I could say HA is reliable if you have a luck or don’t uses system under specific conditions which might
cause problems. The few issues I’m aware of:

  1. Supervisor may fail on update crashing whole HA. unfortunatelly Supervisor updates without user control as we know. It happens to people in waves kind of once a year or two.
  2. Communication with NabuCasa breaks without reason. Probably snitun module fails and not recover. Happens about once a year
  3. Transition from DST to normal time crashes half of HA functionality, makes high CPU load, some installations stopped working at all (see todays reports).
  4. Core may DDOS itself and your local network because of DNS issue
  5. Last but not least: all issues with various severitites related to updates. incl impacting components which are not listed in changelogs. It does matter after the fact that all components must be updated at once (with whole HA). It increases a risk of breaking one component while updating another one in order to fix it
  1. One of the reasons why I don’t use supervisor. But still, a failure only once or twice a year is not that much in my view. There are commercial systems that fail more often
  2. Not using Nabu Casa anymore. Again an online system that fails once a year is actually pretty solid, Amazon/Google Services fail more often.
  3. No issues at all here, from what I could see it was mostly caused by time pattern trigger, while I agree that this shouldn’t be the case, I still haven’t seen a single automation that actually needed a time pattern trigger and other triggers would not have been more efficient.
  4. I agree this is an issue discussed heavily in another topic and should not be the case. Again I don’t use supervisor, so can’t comment on that.
  5. I run HA for 5 years now and my system never went haywire due to an update, I also never had the system reatart itself, not even once.

I got a feeling that people expect a military grade reliability system for free.
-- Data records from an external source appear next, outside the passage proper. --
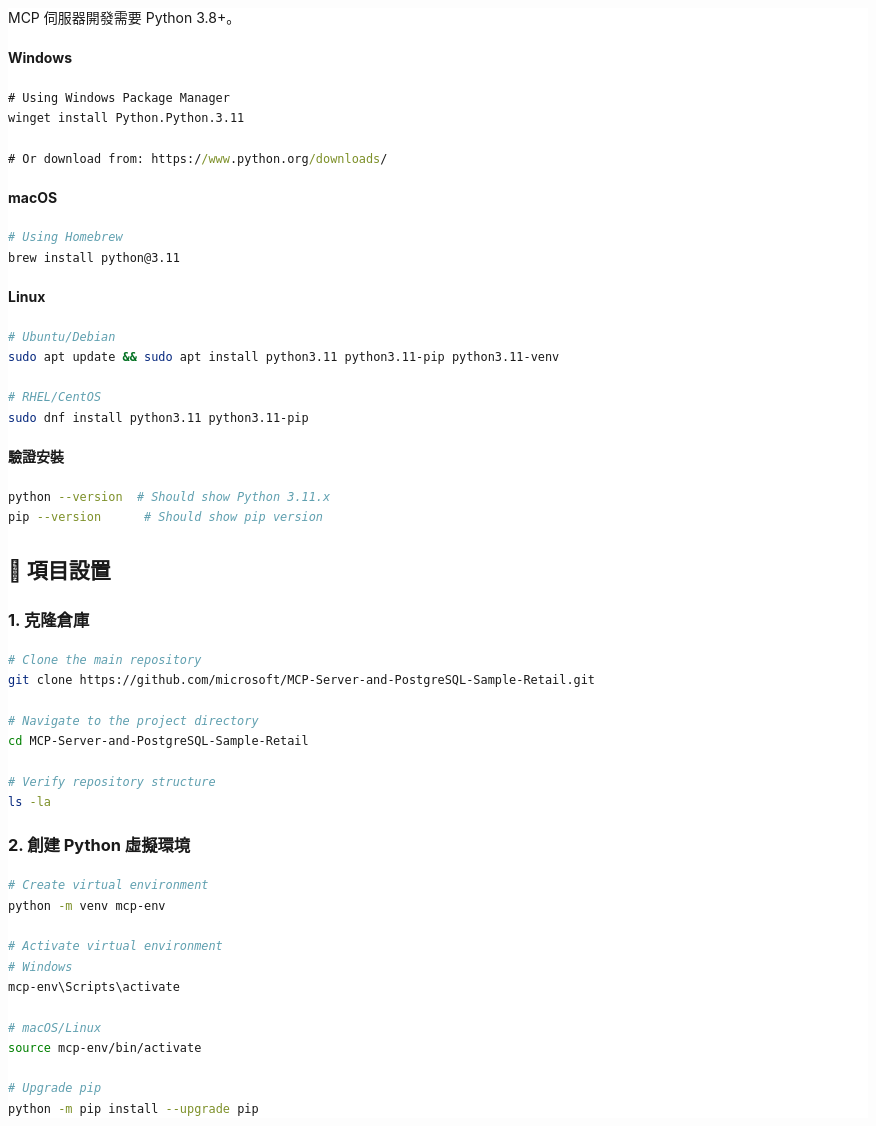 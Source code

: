 MCP 伺服器開發需要 Python 3.8+。

#### Windows

```cmd
# Using Windows Package Manager
winget install Python.Python.3.11

# Or download from: https://www.python.org/downloads/
```

#### macOS

```bash
# Using Homebrew
brew install python@3.11
```

#### Linux

```bash
# Ubuntu/Debian
sudo apt update && sudo apt install python3.11 python3.11-pip python3.11-venv

# RHEL/CentOS
sudo dnf install python3.11 python3.11-pip
```

#### 驗證安裝

```bash
python --version  # Should show Python 3.11.x
pip --version      # Should show pip version
```

## 🚀 項目設置

### 1. 克隆倉庫

```bash
# Clone the main repository
git clone https://github.com/microsoft/MCP-Server-and-PostgreSQL-Sample-Retail.git

# Navigate to the project directory
cd MCP-Server-and-PostgreSQL-Sample-Retail

# Verify repository structure
ls -la
```

### 2. 創建 Python 虛擬環境

```bash
# Create virtual environment
python -m venv mcp-env

# Activate virtual environment
# Windows
mcp-env\Scripts\activate

# macOS/Linux
source mcp-env/bin/activate

# Upgrade pip
python -m pip install --upgrade pip
```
In maybe 95% of the cases I saw here on the forum (and I read quite a lot of them) the issue was not with the system, but with the user and more often than not it was mentioned in the release notes, but people rather ignore them and whine afterwards than taking 15 minutes to read and 10 minutrs to adjust their system before updating.

The “breaking changes” section of the release notes does not list changes which break things (bugs.) It is intended to only list intentional changes which will force some or all users to make configuration changes to keep things working correctly.

For a long time I didn’t know this and thought I’d be OK if I just read the release notes and fixed any breaking changes which applied to me. This is not the case. You also have to monitor these forums and Github to scan for any reported bugs with the specific integrations you use. Or just cross your fingers, update, test everything, and be prepared to back out if necessary.

Exactly. Bundling all integration changes with the core update, then not documenting bugs in one central location is setting users up for failure.

I agree there’s a lot of “pilot error.” I’ve certainly made my share, and folks here have always been kind and helpful in setting me straight.

I do question the 95% figure, but even so, it’s hard to call it whining if someone does read the release notes but is impacted by a bug in an integration which was known but not documented, especially since there’s no way for the average user to back out an integration update without backing out the whole core update.

2 Likes

I ensure you that it happened to installations which are not using pattern triggers.
BTW You are not using most adviced installation type. Consider hight percentage of issues happening to users who opted for HAOS deployment.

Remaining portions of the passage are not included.